╭──
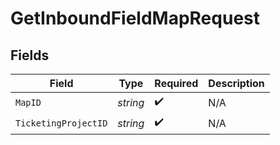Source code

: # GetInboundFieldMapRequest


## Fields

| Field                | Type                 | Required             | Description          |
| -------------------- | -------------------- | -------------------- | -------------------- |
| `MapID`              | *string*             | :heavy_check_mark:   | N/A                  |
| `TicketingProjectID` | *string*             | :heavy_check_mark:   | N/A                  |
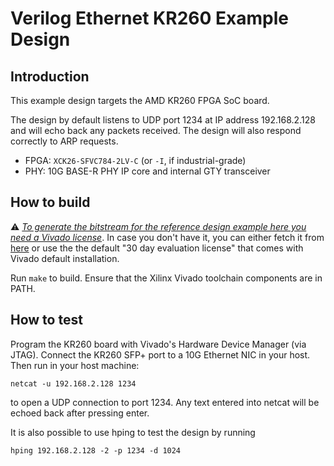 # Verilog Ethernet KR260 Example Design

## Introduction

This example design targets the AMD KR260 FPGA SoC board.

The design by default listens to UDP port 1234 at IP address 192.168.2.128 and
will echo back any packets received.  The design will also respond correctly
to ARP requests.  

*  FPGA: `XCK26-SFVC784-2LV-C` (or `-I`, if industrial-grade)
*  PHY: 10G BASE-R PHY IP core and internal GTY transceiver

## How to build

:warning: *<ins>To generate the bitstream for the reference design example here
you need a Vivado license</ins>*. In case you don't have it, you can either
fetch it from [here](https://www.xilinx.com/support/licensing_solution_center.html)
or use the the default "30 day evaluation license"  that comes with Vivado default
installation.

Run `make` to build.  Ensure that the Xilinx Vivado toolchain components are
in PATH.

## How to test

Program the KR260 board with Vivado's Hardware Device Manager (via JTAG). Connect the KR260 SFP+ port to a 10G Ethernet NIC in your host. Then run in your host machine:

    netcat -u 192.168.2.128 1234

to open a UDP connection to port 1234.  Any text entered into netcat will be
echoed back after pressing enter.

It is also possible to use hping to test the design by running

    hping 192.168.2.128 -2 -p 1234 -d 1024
╰──
╭──
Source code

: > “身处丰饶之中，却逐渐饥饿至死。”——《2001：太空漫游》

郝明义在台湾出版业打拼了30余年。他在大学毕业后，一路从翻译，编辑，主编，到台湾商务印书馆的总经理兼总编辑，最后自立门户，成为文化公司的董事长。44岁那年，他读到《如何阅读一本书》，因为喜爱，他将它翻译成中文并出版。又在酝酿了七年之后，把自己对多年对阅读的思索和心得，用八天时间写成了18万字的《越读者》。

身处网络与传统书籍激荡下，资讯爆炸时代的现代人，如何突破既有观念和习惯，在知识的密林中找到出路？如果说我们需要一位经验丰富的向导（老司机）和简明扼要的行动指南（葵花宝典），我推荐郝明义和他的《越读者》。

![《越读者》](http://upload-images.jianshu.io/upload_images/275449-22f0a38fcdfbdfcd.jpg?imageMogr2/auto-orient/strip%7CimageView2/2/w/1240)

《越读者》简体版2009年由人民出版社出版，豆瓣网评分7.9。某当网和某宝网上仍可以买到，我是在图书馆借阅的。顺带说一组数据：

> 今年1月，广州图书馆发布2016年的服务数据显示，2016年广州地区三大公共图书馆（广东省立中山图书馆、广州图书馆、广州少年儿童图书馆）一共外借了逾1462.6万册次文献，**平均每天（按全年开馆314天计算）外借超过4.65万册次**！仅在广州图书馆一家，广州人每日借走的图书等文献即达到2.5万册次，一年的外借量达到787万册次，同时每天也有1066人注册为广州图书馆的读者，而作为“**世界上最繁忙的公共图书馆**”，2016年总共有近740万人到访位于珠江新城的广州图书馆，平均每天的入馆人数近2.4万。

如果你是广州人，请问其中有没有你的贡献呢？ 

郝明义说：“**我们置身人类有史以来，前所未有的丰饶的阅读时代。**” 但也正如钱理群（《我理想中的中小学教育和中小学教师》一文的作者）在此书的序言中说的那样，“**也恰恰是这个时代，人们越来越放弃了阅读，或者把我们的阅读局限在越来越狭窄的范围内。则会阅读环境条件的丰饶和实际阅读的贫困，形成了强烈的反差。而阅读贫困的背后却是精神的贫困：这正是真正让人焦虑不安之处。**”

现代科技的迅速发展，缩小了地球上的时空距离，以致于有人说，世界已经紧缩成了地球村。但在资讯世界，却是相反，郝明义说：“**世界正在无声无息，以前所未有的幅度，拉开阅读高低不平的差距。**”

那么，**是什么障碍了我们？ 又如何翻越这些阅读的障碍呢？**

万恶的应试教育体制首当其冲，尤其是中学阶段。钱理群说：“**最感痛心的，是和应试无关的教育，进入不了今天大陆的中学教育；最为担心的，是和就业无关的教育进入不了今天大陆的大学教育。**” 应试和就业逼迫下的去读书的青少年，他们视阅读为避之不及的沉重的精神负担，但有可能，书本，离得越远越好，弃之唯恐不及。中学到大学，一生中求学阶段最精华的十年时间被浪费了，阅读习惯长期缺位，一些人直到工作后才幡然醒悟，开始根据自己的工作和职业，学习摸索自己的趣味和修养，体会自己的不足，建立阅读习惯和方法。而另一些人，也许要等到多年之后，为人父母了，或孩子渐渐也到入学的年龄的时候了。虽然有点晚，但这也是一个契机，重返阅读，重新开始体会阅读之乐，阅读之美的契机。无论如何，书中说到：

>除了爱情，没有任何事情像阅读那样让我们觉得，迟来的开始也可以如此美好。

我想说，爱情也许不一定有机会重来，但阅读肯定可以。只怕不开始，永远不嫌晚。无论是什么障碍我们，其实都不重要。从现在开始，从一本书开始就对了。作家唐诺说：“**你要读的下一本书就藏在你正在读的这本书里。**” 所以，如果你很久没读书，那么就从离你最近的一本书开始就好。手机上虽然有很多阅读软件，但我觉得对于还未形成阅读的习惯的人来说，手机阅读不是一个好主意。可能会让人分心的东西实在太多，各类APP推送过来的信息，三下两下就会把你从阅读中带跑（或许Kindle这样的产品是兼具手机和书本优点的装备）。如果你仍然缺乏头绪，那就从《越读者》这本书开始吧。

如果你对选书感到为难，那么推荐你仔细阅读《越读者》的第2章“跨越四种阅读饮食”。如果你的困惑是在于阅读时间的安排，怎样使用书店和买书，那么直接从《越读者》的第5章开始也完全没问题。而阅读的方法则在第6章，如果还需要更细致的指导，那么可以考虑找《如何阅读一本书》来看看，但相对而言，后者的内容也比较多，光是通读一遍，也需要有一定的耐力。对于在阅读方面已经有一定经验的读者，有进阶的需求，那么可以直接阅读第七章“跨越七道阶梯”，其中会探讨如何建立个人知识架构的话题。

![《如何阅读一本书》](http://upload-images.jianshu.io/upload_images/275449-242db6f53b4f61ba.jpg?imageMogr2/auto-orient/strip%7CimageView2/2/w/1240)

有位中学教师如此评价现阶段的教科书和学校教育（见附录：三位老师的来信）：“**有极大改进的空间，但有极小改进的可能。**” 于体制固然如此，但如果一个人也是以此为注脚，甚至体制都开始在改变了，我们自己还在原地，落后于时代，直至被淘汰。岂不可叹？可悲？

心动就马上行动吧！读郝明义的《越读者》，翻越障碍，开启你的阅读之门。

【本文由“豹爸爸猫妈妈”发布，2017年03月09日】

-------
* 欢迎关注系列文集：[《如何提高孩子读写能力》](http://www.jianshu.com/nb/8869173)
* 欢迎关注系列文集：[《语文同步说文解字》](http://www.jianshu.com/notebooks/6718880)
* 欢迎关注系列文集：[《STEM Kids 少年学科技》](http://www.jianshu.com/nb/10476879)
╰──
Exercise details:
Within the data above, pick out all lines holding the word "欢迎关注系列文集".

Answer space:
* 欢迎关注系列文集：[《如何提高孩子读写能力》](http://www.jianshu.com/nb/8869173)
* 欢迎关注系列文集：[《语文同步说文解字》](http://www.jianshu.com/notebooks/6718880)
* 欢迎关注系列文集：[《STEM Kids 少年学科技》](http://www.jianshu.com/nb/10476879)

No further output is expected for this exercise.